Because it is built directly on top of the storage layer, the repository inherits its scalability, performance characteristics, and backpressure-aware behavior. It can parallelize encoding and I/O, adapt to backend throughput, and handle high-volume workloads smoothly. A single repository instance can support multiple concurrent writers during backup or multiple concurrent readers during inspection and restore.

In essence, the repository is a stateless, high-performance gateway between structured user data and raw storage—handling transformation, indexing, and deduplication in a clean, composable layer.

Snapshot Layer: Structuring Data & Metadata
#

At the top of the Kloset architecture lies the snapshot layer, responsible for giving structure and meaning to the raw data exposed by the repository.

While the repository layer provides access to decoded but unstructured data chunks, the snapshot layer organizes them into coherent groups of related data that represent a backup at a specific point in time. Each snapshot captures a complete view of a dataset, including:

Snapshot type (filesystem, database, application, …)
Indexing for faster search
Tree hierarchy for browseable objects, files, directories, …
Metadata (timestamps, permissions, ownership, etc.)
Content hashes for deduplication and integrity
Logical relationships and structure reconstructed from the raw data

Snapshots enable features like incremental backups, change tracking, and historical inspection, by identifying and indexing what has changed between backup operations.
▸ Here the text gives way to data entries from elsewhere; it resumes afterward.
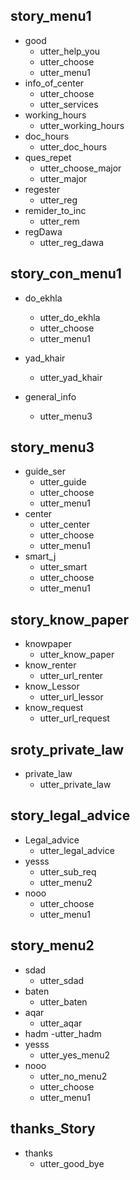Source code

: ## story_menu1
* good
  - utter_help_you
  - utter_choose
  - utter_menu1
* info_of_center
  - utter_choose
  - utter_services
* working_hours
  - utter_working_hours  
* doc_hours  
  - utter_doc_hours
* ques_repet
  - utter_choose_major
  - utter_major
* regester
  - utter_reg 
* remider_to_inc
  - utter_rem
* regDawa
  - utter_reg_dawa

## story_con_menu1 
* do_ekhla
  - utter_do_ekhla
  - utter_choose
  - utter_menu1
* yad_khair
  - utter_yad_khair
    
* general_info
  - utter_menu3

## story_menu3
* guide_ser
  - utter_guide
  - utter_choose
  - utter_menu1
* center
  - utter_center
  - utter_choose
  - utter_menu1
* smart_j 
  - utter_smart 
  - utter_choose
  - utter_menu1

## story_know_paper
* knowpaper
  - utter_know_paper
* know_renter
  - utter_url_renter
* know_Lessor
  - utter_url_lessor
* know_request
  - utter_url_request

## sroty_private_law
* private_law
  - utter_private_law

## story_legal_advice
* Legal_advice
  - utter_legal_advice
* yesss 
  - utter_sub_req
  - utter_menu2
* nooo
  - utter_choose
  - utter_menu1

## story_menu2
* sdad
  - utter_sdad
* baten
  - utter_baten
* aqar
  - utter_aqar 
* hadm
  -utter_hadm
* yesss
  - utter_yes_menu2
* nooo
  - utter_no_menu2    
  - utter_choose
  - utter_menu1

       
<!-- ## proSeizure_Scenario
* pro_seizure
  - utter_pro_seizure

## Application Status 
* Application_Status
  - utter_ApplicationStatus
* Sample_of_App_Num{"AppNum":"56565"}
  - utter_Application_Status_Answer

## Access to case
* access_to_case
  - utter_access_to_case

<!-- ## Dispute Claim
* dispute_claim
  - utter_dispute_claim -->

<!-- ## request_story
* request{"request":"دعوى التنفيذ"} 
  - action_request

## claim_story
* claim{"claim":"الاستئنافية"} 
  - action_claim   -->

## thanks_Story
* thanks
  - utter_good_bye
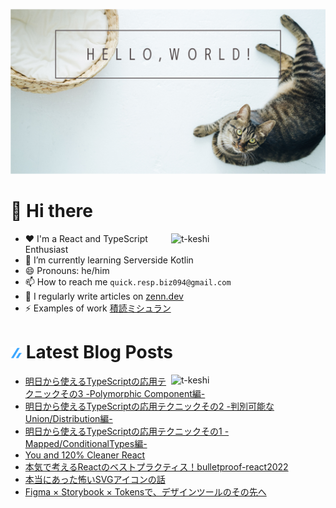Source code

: ![hello-world](./image/hello-world.png)

# 👋 Hi there

<p><img align="right" width="49%" src="https://github-readme-stats.vercel.app/api?username=t-keshi&show_icons=true&locale=en" alt="t-keshi" /></p>

- ❤️ I'm a React and TypeScript Enthusiast
- 🌱 I’m currently learning Serverside Kotlin
- 😄 Pronouns: he/him
- 📫 How to reach me `quick.resp.biz094@gmail.com`
- 📝 I regularly write articles on [zenn.dev](https://zenn.dev/t_keshi)
- ⚡️ Examples of work [積読ミシュラン](https://tsundoku-michelin.vercel.app/books-list/1)

# ![zenn](./icon/zenn.png) Latest Blog Posts

<p><img align="right" width="49%" src="https://github-readme-stats.vercel.app/api/top-langs?username=t-keshi&show_icons=true&locale=en&layout=compact" alt="t-keshi" /></p>

<!-- BLOG-POST-LIST:START -->
- [明日から使えるTypeScriptの応用テクニックその3 -Polymorphic Component編-](https://zenn.dev/t_keshi/articles/tips-typescript-3)
- [明日から使えるTypeScriptの応用テクニックその2 -判別可能なUnion/Distribution編-](https://zenn.dev/t_keshi/articles/tips-typescript-2)
- [明日から使えるTypeScriptの応用テクニックその1 -Mapped/ConditionalTypes編-](https://zenn.dev/t_keshi/articles/tips-typescript-1)
- [You and 120% Cleaner React](https://zenn.dev/t_keshi/books/you-and-cleaner-react)
- [本気で考えるReactのベストプラクティス！bulletproof-react2022](https://zenn.dev/t_keshi/articles/bulletproof-react-2022)
- [本当にあった怖いSVGアイコンの話](https://zenn.dev/t_keshi/articles/react-neat-icon)
- [Figma × Storybook × Tokensで、デザインツールのその先へ](https://zenn.dev/t_keshi/articles/sync-design-approach)
<!-- BLOG-POST-LIST:END -->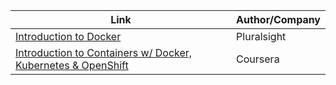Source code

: Link | Author/Company
------------ | -------------
[Introduction to Docker](https://www.codeschool.com/courses/try-docker) | Pluralsight
[Introduction to Containers w/ Docker, Kubernetes & OpenShift](https://www.coursera.org/learn/ibm-containers-docker-kubernetes-openshift) | Coursera
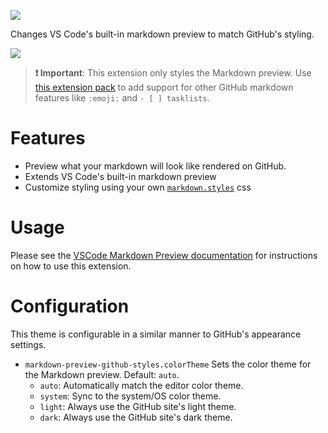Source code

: [![](https://vsmarketplacebadge.apphb.com/version/bierner.markdown-preview-github-styles.svg)](https://marketplace.visualstudio.com/items?itemName=bierner.markdown-preview-github-styles)

Changes VS Code's built-in markdown preview to match GitHub's styling.

![](https://github.com/mjbvz/vscode-github-markdown-preview-style/raw/master/docs/example.png)

> **❗️ Important**: This extension only styles the Markdown preview. Use [this extension pack](https://marketplace.visualstudio.com/items?itemName=bierner.github-markdown-preview) to add support for other GitHub markdown features like `:emoji:` and `- [ ] tasklists`.

# Features

- Preview what your markdown will look like rendered on GitHub.
- Extends VS Code's built-in markdown preview
- Customize styling using your own [`markdown.styles`](https://code.visualstudio.com/Docs/languages/markdown#_using-your-own-css) css

# Usage

Please see the [VSCode Markdown Preview documentation](https://code.visualstudio.com/Docs/languages/markdown#_markdown-preview)
for instructions on how to use this extension.

# Configuration

This theme is configurable in a similar manner to GitHub's appearance settings.

- `markdown-preview-github-styles.colorTheme`
   Sets the color theme for the Markdown preview. Default: `auto`.
   - `auto`: Automatically match the editor color theme.
   - `system`: Sync to the system/OS color theme.
   - `light`: Always use the GitHub site's light theme.
   - `dark`: Always use the GitHub site's dark theme.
They do not modify existing data but instead refer to immutable content already stored in the repository.

By abstracting the low-level details, the snapshot layer makes the data navigable, queryable, and restorable, allowing higher-level tools and users to interact with backups in familiar, structured ways—such as restoring a folder or comparing versions of a file.
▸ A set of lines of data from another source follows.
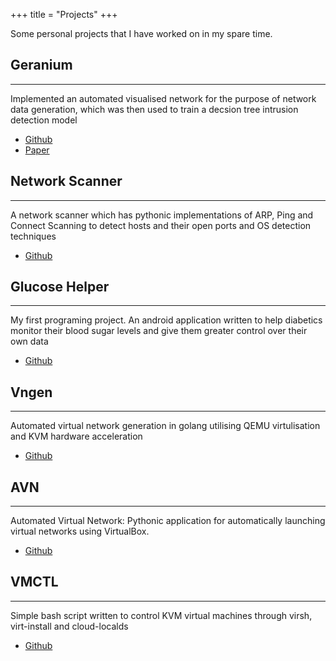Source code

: +++
title = "Projects"
+++

Some personal projects that I have worked on in my spare time.

## Geranium
---

Implemented an automated visualised network for the purpose of network data generation, which was then used to train a decsion tree intrusion detection model

* [Github](https://github.com/Kenjasim/geranium)
* [Paper](files/geranium.pdf)


## Network Scanner
---
A network scanner which has pythonic implementations of ARP, Ping and Connect Scanning to detect hosts and their open ports and OS detection techniques 

* [Github](https://github.com/Kenjasim/network-scanner)

## Glucose Helper
---
My first programing project. An android application written to help diabetics monitor their blood sugar levels and give them greater control over their own data 

* [Github](https://github.com/Kenjasim/GlucoseHelper) 

## Vngen
---
Automated virtual network generation in golang utilising QEMU virtulisation and KVM hardware acceleration 

* [Github](https://github.com/Kenjasim/vngen)

## AVN
---
Automated Virtual Network: Pythonic application for automatically launching virtual networks using VirtualBox.

* [Github](https://github.com/Kenjasim/autovn)
         
## VMCTL
---
Simple bash script written to control KVM virtual machines through virsh, virt-install and cloud-localds 

* [Github](https://github.com/kenjasim/vmctl)


                
                
                
              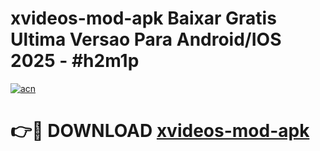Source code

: # xvideos-mod-apk Baixar Gratis Ultima Versao Para Android/IOS 2025 - #h2m1p

[![acn](https://github.com/user-attachments/assets/0f9c940e-d8b0-45ae-aac7-cd30a18b3e1c)](https://app.mediaupload.pro/?title=xvideos-mod-apk&ref=15F)

# 👉🔴 DOWNLOAD [xvideos-mod-apk](https://app.mediaupload.pro/?title=xvideos-mod-apk&ref=15F)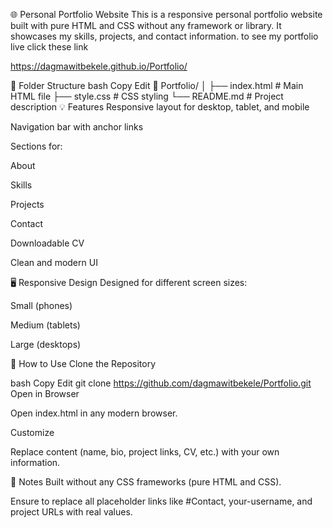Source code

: 🌐 Personal Portfolio Website
This is a responsive personal portfolio website built with pure HTML and CSS without any framework or library. It showcases my skills, projects,  and contact information.
to see my portfolio live click these link

https://dagmawitbekele.github.io/Portfolio/

📁 Folder Structure
bash
Copy
Edit
📁 Portfolio/
│
├── index.html        # Main HTML file
├── style.css         # CSS styling
└── README.md         # Project description
💡 Features
Responsive layout for desktop, tablet, and mobile

Navigation bar with anchor links

Sections for:

About

Skills

Projects

Contact

Downloadable CV

Clean and modern UI

🖥️ Responsive Design
Designed for different screen sizes:

Small (phones)

Medium (tablets)

Large (desktops)

🔧 How to Use
Clone the Repository

bash
Copy
Edit
git clone https://github.com/dagmawitbekele/Portfolio.git
Open in Browser

Open index.html in any modern browser.

Customize

Replace content (name, bio, project links, CV, etc.) with your own information.

📌 Notes
Built without any CSS frameworks (pure HTML and CSS).

Ensure to replace all placeholder links like #Contact, your-username, and project URLs with real values.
Internally, the snapshot layer is built on top of a custom virtual filesystem, designed to model files, directories, and their relationships in a flexible and efficient way. This virtual filesystem serves as the foundation for snapshot representation and will be discussed in more detail in the following sections.

Storage bridge: Universal Backend Integration
#

Storage connectors are pluggable components that allow Kloset to interface with a variety of backend storage systems, such as local filesystems, SFTP servers, or S3-compatible object stores.

Each connector is responsible for handling the specifics of connecting to its backend and exposing a minimal, unified interface that supports:

Listing content
Writing data streams
Reading partial data from a given offset

This abstraction enables Kloset to interact with all supported storage backends in a consistent and backend-agnostic way, regardless of the underlying protocols or infrastructure. Since all data at this level is immutable, compressed, and encrypted, connectors operate purely on opaque byte streams—without needing to understand or interpret the data’s meaning.

Thanks to this simplicity, implementing a new storage connector can be very lightweight—a basic connector may require only a few hundred lines of code, making it easy to extend Kloset’s compatibility with new storage platforms.

Data bridge: Bridging External Data
#

Source and target connectors act as bridges between the external world and Kloset’s internal snapshot layer, enabling seamless data ingestion and restoration.

Source connectors are responsible for scanning external data sources—such as filesystems, databases, or remote APIs—to discover their structure and expose their contents in a readable, consistent format. This allows the snapshot layer to construct a structured, local representation of the source, effectively capturing it as a backup.
Target connectors, in contrast, take a snapshot and translate it back into the format expected by the destination system. This might involve reconstructing files and directories on disk, restoring cloud objects, or pushing data into a remote service.

In addition to data transport, connectors also provide a visualization layer, offering intuitive representations of external data. This capability enhances user understanding and simplifies the management of backup and restoration workflows.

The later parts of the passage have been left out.